If no ICraftingAuthority is assigned to the service, Crafting runs in permissive (single-player) mode by design.


🩸 Health — Opt-In Authority (Gameplay State)

Health is frequently used in: - single-player games - prototypes - AI simulations - editor tools

Because of this, Health uses opt-in authority.

How it works

  • HealthSystem.requireAuthority controls enforcement
  • When OFF (default):
  • Health mutations are allowed
  • Binders are ignored
  • When ON:
  • Health resolves IHealthAuthority
  • Missing or denying binders block all mutations

Why

Blocking health by default would: - break single-player workflows - add friction to prototyping - confuse non-multiplayer users

So Health defaults to permissive, and becomes authoritative only when you ask for it.


✨ Status Effects — Opt-In Authority (Gameplay Modifiers)

Status Effects are frequently used for: - buffs and debuffs - damage-over-time / heal-over-time - crowd control - local gameplay effects - editor and demo tooling

For this reason, Status Effects use opt-in authority, matching the Health system.

How it works

  • StatusEffectController.requireAuthority controls enforcement
  • When OFF (default):
  • Status ticks and mutations are allowed
  • Authority binders are ignored
  • When ON:
  • Status resolves IStatusAuthority
  • Missing or denying binders block all mutations and ticking

Why

Making Status Effects authoritative by default would: - break single-player workflows - complicate prototyping - add unnecessary friction for local gameplay

So Status Effects default to permissive, and become authoritative only when explicitly enabled — exactly like Health.


💰 Currency & Economy — Fail-Closed Authority (Transactional State)
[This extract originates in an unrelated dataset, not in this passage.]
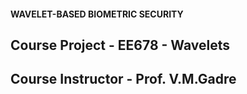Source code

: #### WAVELET-BASED BIOMETRIC SECURITY
## Course Project - EE678 - Wavelets
## Course Instructor - Prof. V.M.Gadre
Currency and Economy represent high-risk state: - purchases - shops - rewards - exploits

For these systems, authority is fail-closed when enabled.

How it works

  • Currency is the authoritative gate.
  • Economy does not implement a separate authority interface.
  • All Economy mutations flow through:
Economy → IValueLedger → ICurrencyService
  • When using an authority-wrapped Currency service stack:
  • Missing or denying binders block all Economy mutations
  • This prevents accidental exploits when authority is forgotten.

Why

Silent currency mutation is a security bug. Failing closed is safer than “it still worked”.


📦 Other Systems

System Authority Model Rationale
Crafting Permissive unless explicitly bound (service-level) Jobs, queues, scheduler & offline logic
Currency Fail-closed when wrapped Exploit-prone
Health Opt-in Commonly local gameplay state
Inventory Permissive by default Commonly local; authority shown in demos for transparency
Pickups Permissive by default World interaction
Status Effects Opt-in Matches Health; enforced only when explicitly enabled

What RevFramework Does NOT Provide

To be explicit:

  • ❌ Networking
  • ❌ Replication
  • ❌ Client prediction
  • ❌ Rollback / reconciliation
  • ❌ Netcode SDK integration

You are expected to: - call mutations from an authoritative context - replicate results using your netcode of choice - resolve ownership/server logic yourself


Netcode Integration

RevFramework has been designed to integrate cleanly with:

  • Unity Netcode for GameObjects (NGO)
  • Mirror
  • Fusion
  • Custom RPC layers

See Samples → NetcodeSamples for illustrative patterns.

These are teaching examples, not production netcode.


Final Word

RevFramework is a runtime framework, not a multiplayer solution.

If you want: - full control - explicit rules - predictable behaviour

This approach will feel familiar.

If you want: - drop-in multiplayer - prefab kits - magic replication

This is not the right tool.

Authority is a contract, not a feature.
RevFramework enforces the authority rules you define — nothing more, nothing less.